20 Western Railway employees, were selected as eligible for promotion and appeared for a 150-mark question paper. An internal examination, it included basic questions the answers of which, as reported, officials with a few years of experience would and should have
RESULT: All 20 staff members flunked, with none able to score even as much as 90 out of 150. Just as a reminder, these people were considered eligible for promotion!
At this point, it might help to say where I am headed to right now.
I am on my way to my college, and from today, the Second Year Junior College students' First Terminal examination begins. When I will reach college, there will be talks around of two types. One, talks deriding those who have prepared well. And second, nonchalant talks glorifying, romanticizing and boasting mediocrity:
"Have you studied?" "I haven't even covered half the portion." "I hope I pass!" "I did not open the book until today morning…"
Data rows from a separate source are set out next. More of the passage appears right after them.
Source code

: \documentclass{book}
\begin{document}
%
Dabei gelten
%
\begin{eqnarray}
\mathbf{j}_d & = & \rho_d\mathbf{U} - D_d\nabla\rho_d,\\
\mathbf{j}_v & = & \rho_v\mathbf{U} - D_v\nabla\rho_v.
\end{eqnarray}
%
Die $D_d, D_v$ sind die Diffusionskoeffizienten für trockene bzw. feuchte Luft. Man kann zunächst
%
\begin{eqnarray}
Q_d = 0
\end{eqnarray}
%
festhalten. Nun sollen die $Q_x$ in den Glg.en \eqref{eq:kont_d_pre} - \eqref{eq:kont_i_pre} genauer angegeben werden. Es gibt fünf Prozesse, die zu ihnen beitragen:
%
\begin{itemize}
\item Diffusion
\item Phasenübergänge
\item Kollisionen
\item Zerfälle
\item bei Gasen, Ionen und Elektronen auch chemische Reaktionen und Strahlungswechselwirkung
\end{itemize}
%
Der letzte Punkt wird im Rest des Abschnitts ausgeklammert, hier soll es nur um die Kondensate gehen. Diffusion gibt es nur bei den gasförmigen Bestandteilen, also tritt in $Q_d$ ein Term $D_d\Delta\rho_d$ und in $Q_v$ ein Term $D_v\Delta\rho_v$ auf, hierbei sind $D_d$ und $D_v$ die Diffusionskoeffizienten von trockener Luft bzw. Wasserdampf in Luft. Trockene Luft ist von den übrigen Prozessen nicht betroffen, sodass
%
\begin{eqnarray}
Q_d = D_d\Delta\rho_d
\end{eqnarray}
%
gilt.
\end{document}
The list of baseless excuses is exasperating and endless.
This is, however not about naive college students who, so far, don't seem consequential for the society or country at large. Baffling would be this explicit comparison I have made, because there doesn't seem to be anything in common. Except one aspect, our attitude. Am I talking about an attitude towards examinations? Because it has been long since we have rationalized the importance of an examination. Having been a home-schooler, I firmly believe in the futility of it.
However, this is truly about the attitude not towards exams but towards excellence, knowledge and good performance. Inabilities, instead of igniting a flame to improve, have permanently extinguished the fire to try- making most of the functioning machineries complacent.
It is scary to see that the present of India, and seemingly the future, is more or less the same. The officials who flunked the test may well say that the questions were ‘out of their purview’, much like a failing student's plea, ‘out of syllabus!’
We do see, realize and understand this in our urban overpopulated areas- the problem of the educated unemployed, waiting for white collar jobs, feeling entitled to a position or promotion, but completely lacking a drive for doing well.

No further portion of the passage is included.